━━━ EXERCISE INPUTS ━━━
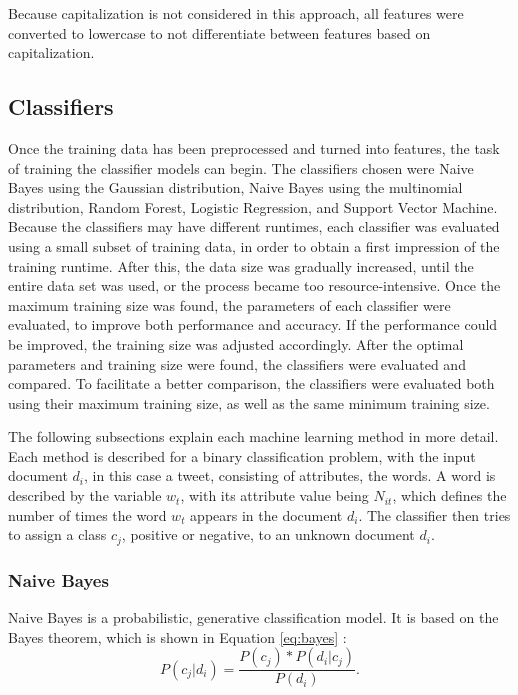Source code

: Because capitalization is not considered in this approach, all features were converted to lowercase to not differentiate between features based on capitalization.

\subsection{Classifiers}
\label{sub:classifiers}

Once the training data has been preprocessed and turned into features, the task of training the classifier models can begin. The classifiers chosen were Naive Bayes using the Gaussian distribution, Naive Bayes using the multinomial distribution, Random Forest, Logistic Regression, and Support Vector Machine. Because the classifiers may have different runtimes, each classifier was evaluated using a small subset of training data, in order to obtain a first impression of the training runtime. After this, the data size was gradually increased, until the entire data set was used, or the process became too resource-intensive. Once the maximum training size was found, the parameters of each classifier were evaluated, to improve both performance and accuracy. If the performance could be improved, the training size was adjusted accordingly. After the optimal parameters and training size were found, the classifiers were evaluated and compared. To facilitate a better comparison, the classifiers were evaluated both using their maximum training size, as well as the same minimum training size.

The following subsections explain each machine learning method in more detail. Each method is described for a binary classification problem, with the input document $d_i$, in this case a tweet, consisting of attributes, the words. A word is described by the variable $w_t$, with its attribute value being $N_{it}$, which defines the number of times the word $w_t$ appears in the document $d_i$. The classifier then tries to assign a class $c_j$, positive or negative, to an unknown document $d_i$.

    \subsubsection{Naive Bayes}
    \label{sub:nb}
        Naive Bayes is a probabilistic, generative classification model. It is based on the Bayes theorem, which is shown in Equation \eqref{eq:bayes} \cite{DBLP:books/aw/TanSKK2019}:
        \begin{equation}
            \label{eq:bayes}
            P(c_j|d_i) = \frac{P(c_j) * P(d_i|c_j)}{P(d_i)}.
        \end{equation}

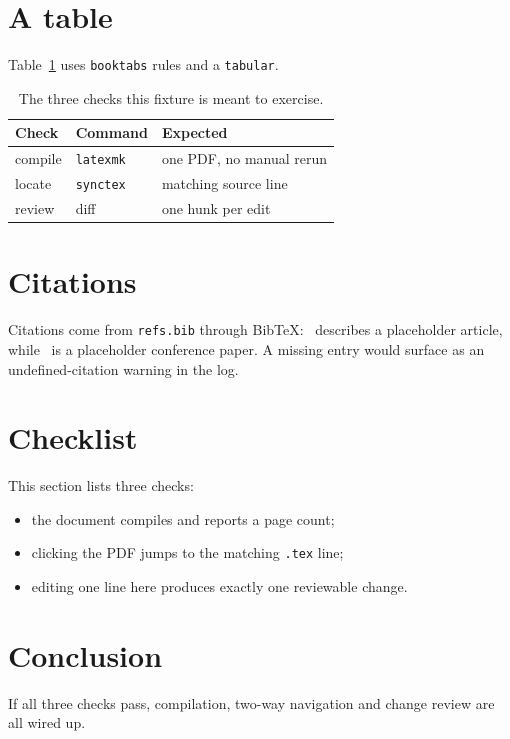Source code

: \documentclass[11pt]{article}
\begin{document}
\section{A table}
Table~\ref{tab:checks} uses \texttt{booktabs} rules and a \texttt{tabular}.
\begin{table}[htbp]
  \centering
  \begin{tabular}{lll}
    \toprule
    Check & Command & Expected \\
    \midrule
    compile & \texttt{latexmk} & one PDF, no manual rerun \\
    locate & \texttt{synctex} & matching source line \\
    review & diff & one hunk per edit \\
    \bottomrule
  \end{tabular}
  \caption{The three checks this fixture is meant to exercise.}
  \label{tab:checks}
\end{table}

\section{Citations}
Citations come from \texttt{refs.bib} through BibTeX:~\cite{sample2024} describes
a placeholder article, while~\cite{sample2023} is a placeholder conference paper.
A missing entry would surface as an undefined-citation warning in the log.

\section{Checklist}
This section lists three checks:
\begin{itemize}
  \item the document compiles and reports a page count;
  \item clicking the PDF jumps to the matching \texttt{.tex} line;
  \item editing one line here produces exactly one reviewable change.
\end{itemize}



\section{Conclusion}
If all three checks pass, compilation, two-way navigation and change review are
all wired up.



\end{document}
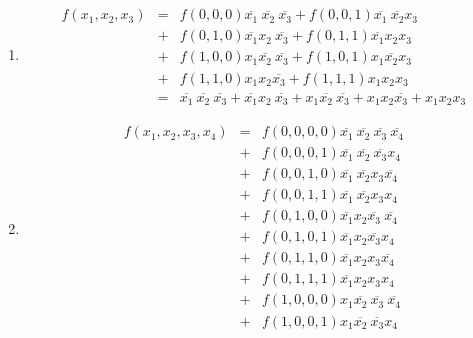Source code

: \documentclass[DIN, pagenumber=false, fontsize=11pt, parskip=half]{scrartcl}
\begin{document}
    \subsection{}
    \begin{enumerate}[label=(\alph*)]
        \item 
            \begin{eqnarray*}
                f(x_1, x_2, x_3) &=& f(0, 0, 0) \overline{x_1} \ \overline{x_2} \ \overline{x_3} + f(0, 0, 1) \overline{x_1} \ \overline{x_2} x_3 \\ 
                &+& f(0, 1, 0) \overline{x_1} x_2 \ \overline{x_3} + f(0, 1, 1) \overline{x_1} x_2 x_3\\
                &+& f(1, 0, 0) x_1 \overline{x_2} \  \overline{x_3} + f(1, 0, 1) x_1 \overline{x_2} x_3\\
                &+& f(1, 1, 0) x_1 x_2 \overline{x_3} + f(1, 1, 1) x_1 x_2 x_3\\
                &=& \overline{x_1} \ \overline{x_2} \ \overline{x_3} + \overline{x_1} x_2 \ \overline{x_3} + x_1 \overline{x_2} \  \overline{x_3} + x_1 x_2 \overline{x_3} + x_1 x_2 x_3
            \end{eqnarray*}
        \item 
            \begin{eqnarray*}
                f(x_1, x_2, x_3, x_4) &=& f(0, 0, 0, 0) \overline{x_1} \ \overline{x_2} \ \overline{x_3} \ \overline{x_4} \\
                &+& f(0, 0, 0, 1) \overline{x_1} \ \overline{x_2} \ \overline{x_3} x_4\\
                &+& f(0, 0, 1, 0) \overline{x_1} \ \overline{x_2} x_3 \overline{x_4}\\
                &+& f(0, 0, 1, 1) \overline{x_1} \ \overline{x_2} x_3 x_4\\
                &+& f(0, 1, 0, 0) \overline{x_1} x_2 \overline{x_3} \ \overline{x_4}\\
                &+& f(0, 1, 0, 1) \overline{x_1} x_2 \overline{x_3} x_4\\
                &+& f(0, 1, 1, 0) \overline{x_1} x_2 x_3 \overline{x_4}\\
                &+& f(0, 1, 1, 1) \overline{x_1} x_2 x_3 x_4\\
                &+& f(1, 0, 0, 0) x_1 \overline{x_2} \ \overline{x_3} \ \overline{x_4}\\
                &+& f(1, 0, 0, 1) x_1 \overline{x_2} \ \overline{x_3} x_4\\

\end{eqnarray*}
\end{enumerate}
\end{document}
━━━
▶ _WORK TO COMPLETE_
Pull every line containing "based" from the entries above and copy it.

▶ _RESPONSE TO THE EXERCISE_
: Because capitalization is not considered in this approach, all features were converted to lowercase to not differentiate between features based on capitalization.
        Naive Bayes is a probabilistic, generative classification model. It is based on the Bayes theorem, which is shown in Equation \eqref{eq:bayes} \cite{DBLP:books/aw/TanSKK2019}:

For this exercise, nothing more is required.